Type 2 diabetes is a disease characterized by the organism's inability to produce sufficient insulin amounts or to use this hormone properly, which causes blood to carry an excess of glucose that, in the long run, ends up damaging multiple organs of the entirebody.
Consequently, those affected - more than 415 million people worldwide - are backed every day treatments to control their glucose levels.
And while in most cases this control can be achieved with oral drugs, up to 25% of patients should necessarily resort to insulin injections.
But, isn't there any other alternative to not have to click weekly, when not daily?Well yes.
This is the case of ‘insulin bombs’, whose use, increasingly frequent, is not exempt from ‘complications’ and ‘discomfort’.However, researchers at Duke University in Durham (USA) could have found the key to simplify, much, the treatment of diabetes.
Specifically, the study, published in the "Nature Biomedical Engineering" magazine, describes how a new biopolymer loaded with a drug capable of inducing insulin release is capable of regulating blood glucose levels for a period of two weeks in primates.An effect for which a single injection is required and that, applied to humans, could be extended until beyond eight weeks.
Controlled release
Many of the current treatments for type 2 diabetes are based on the administration of a signaling molecule that, called ‘peptide similar to type 1’ glucagon (LPG1), induces the production and release of insulin by pancreas cells.The problem is that the half -life of this LPG1 is very short - the organism degrades it at a great speed -, so it must be continuously administered to carry out its action.
So what can be done to prolong its effect?Well, unite it to molecules, whether biological - such as antibodies - or synthetic, that mitigate their degradation, which makes their half -life in the organism last for several days in animal models - trays - and up to a week in humans.However, this ‘fusion’ with molecules does not allow the control of the release of the GPL1, so the treatment ends up losing its effectiveness over time.
We hope that our work allows the first formulation every two weeks, every month or every two months for patients with type 2 diabetes.
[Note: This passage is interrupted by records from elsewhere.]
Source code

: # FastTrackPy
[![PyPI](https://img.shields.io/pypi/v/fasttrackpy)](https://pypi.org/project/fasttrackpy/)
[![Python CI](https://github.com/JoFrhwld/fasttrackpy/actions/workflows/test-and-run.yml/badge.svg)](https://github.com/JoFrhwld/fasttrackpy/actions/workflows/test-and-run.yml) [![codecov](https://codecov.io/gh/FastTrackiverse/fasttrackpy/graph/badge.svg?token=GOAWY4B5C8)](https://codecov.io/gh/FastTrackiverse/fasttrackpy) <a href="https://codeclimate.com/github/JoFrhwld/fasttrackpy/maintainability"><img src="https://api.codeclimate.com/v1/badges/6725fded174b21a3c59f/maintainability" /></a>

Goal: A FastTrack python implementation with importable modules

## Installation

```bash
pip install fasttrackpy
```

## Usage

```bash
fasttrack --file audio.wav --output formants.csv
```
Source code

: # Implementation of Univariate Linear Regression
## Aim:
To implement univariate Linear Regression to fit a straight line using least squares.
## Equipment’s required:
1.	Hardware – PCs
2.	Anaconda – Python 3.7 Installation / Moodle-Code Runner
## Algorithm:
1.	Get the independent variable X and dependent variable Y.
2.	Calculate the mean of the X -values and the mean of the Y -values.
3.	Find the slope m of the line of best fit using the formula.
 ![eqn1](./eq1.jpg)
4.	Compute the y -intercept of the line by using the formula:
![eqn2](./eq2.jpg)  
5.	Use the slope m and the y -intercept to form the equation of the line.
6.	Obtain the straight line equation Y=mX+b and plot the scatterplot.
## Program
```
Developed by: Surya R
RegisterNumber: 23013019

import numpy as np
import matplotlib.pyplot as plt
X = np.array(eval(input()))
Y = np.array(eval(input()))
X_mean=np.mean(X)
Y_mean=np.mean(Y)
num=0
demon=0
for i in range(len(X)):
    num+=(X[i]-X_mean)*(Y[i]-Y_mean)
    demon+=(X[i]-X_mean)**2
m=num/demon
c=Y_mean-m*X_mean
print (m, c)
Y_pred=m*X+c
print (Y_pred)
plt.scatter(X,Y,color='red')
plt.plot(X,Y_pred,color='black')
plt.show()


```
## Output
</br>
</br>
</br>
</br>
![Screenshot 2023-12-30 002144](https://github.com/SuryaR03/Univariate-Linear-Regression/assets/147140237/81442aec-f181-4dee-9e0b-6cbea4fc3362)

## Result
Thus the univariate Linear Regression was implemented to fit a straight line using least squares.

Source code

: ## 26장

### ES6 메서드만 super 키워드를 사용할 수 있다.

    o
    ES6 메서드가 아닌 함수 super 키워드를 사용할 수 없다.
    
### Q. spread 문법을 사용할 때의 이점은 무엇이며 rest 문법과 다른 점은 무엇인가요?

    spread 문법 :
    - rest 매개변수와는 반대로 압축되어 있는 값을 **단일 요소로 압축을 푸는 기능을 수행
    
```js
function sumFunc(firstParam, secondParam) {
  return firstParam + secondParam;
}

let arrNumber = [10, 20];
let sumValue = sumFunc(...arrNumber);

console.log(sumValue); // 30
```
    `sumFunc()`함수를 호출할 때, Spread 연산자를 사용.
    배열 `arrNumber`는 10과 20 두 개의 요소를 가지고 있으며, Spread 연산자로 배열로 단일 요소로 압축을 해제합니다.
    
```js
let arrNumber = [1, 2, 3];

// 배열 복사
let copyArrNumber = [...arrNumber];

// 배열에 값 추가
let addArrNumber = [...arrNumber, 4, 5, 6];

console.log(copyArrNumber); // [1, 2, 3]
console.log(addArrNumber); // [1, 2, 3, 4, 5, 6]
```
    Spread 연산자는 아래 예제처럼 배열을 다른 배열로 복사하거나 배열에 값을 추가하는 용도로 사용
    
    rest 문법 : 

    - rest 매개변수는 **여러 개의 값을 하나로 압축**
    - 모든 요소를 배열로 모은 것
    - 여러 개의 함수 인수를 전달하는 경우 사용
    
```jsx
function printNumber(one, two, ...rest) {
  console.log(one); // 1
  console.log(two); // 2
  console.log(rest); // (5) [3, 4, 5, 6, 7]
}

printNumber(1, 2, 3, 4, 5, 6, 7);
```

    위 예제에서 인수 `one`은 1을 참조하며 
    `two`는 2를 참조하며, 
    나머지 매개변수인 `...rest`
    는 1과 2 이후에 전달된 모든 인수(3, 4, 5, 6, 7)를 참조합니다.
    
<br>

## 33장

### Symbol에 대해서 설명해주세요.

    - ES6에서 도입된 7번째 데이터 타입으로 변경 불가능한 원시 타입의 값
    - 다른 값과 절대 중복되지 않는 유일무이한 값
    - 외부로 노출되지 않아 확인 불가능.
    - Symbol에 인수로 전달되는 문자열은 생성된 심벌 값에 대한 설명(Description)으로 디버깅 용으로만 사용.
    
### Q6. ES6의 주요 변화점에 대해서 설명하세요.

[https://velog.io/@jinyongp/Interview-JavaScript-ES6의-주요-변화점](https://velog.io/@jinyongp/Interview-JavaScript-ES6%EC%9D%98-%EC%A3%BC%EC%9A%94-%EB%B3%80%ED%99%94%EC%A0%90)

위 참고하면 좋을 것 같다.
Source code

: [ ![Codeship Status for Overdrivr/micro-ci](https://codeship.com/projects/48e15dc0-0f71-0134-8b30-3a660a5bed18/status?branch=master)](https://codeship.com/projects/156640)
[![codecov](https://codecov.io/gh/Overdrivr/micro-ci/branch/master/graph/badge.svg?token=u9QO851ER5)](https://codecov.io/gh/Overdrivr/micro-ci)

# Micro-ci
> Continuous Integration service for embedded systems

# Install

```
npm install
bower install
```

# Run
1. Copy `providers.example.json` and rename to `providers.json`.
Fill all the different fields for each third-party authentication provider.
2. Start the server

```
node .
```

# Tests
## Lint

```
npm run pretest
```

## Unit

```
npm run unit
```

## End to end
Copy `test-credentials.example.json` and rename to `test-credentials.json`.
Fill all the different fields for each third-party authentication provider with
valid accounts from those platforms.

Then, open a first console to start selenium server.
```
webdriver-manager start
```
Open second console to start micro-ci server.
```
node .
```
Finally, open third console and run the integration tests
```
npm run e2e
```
Ashutosh Chilkoti.
To solve this problem, the authors of the new study have created a technology that merges the LPG1 with a 'elastin -type polypeptide' (elp) sensitive to heat to form a liquid or 'solution' that can be inoculated in the skin with a normal syringe.Consequently, and once injected, this ‘solution’ reacts with body heat to form a biodegradable gel that, little by little, is releasing the drug.
And this new technique, does it work?Yes, and very well.In fact, the experiments carried out with animal models - trays - have shown that this new therapy facilitates glucose control up to three times more lasting than is achieved with the currently marketed treatments.
As Ashutosh Chilkoti, research director explains, «although we have been pursuing this method for years, it has not been until we have modified the design of the biopolymer at the molecular level when we have managed to maximize the duration of the release of the drug with a single injection.The result is that we have managed to triple the duration of this short action drug for type 2 diabetes ».
Every two months
More;After tripling the duration of the control of blood sugar levels inmice-from 2-3 usual days to 10 days-the authors repeated the experiment with non-human primates.Specifically, with Rhesus macaque.And in this case, they observed that a single injection was able to induce glucose control for 14 days - period in which the drug release rate remained constant.
As Ashutosh Chilkoti refers, «what is truly interesting of our work is that it has shown that the drug can last more than two weeks in non -human primates.And since our metabolism is slower than that of mice and monkeys, treatment should even have a longer duration in humans.We hope this is the first formulation every two weeks, every month or every two months for patients with type 2 diabetes ».
In this context, it should be taken into account that the most prolonged action glucose currently available requires a weekly injection - and that conventional insulins need to be inoculated once or twice every day.Therefore, the authors indicate, "by limiting the number of injections required to achieve control of glucose levels, we hope that our new tool will improve the therapeutic options for this disease."
But the benefits of the new technique do not end here.In addition to being cheap to produce, it is possible that this controlled drug release system can be used in other diseases.In fact, the authors are already considering implementing a study to evaluate their effectiveness in pain treatment.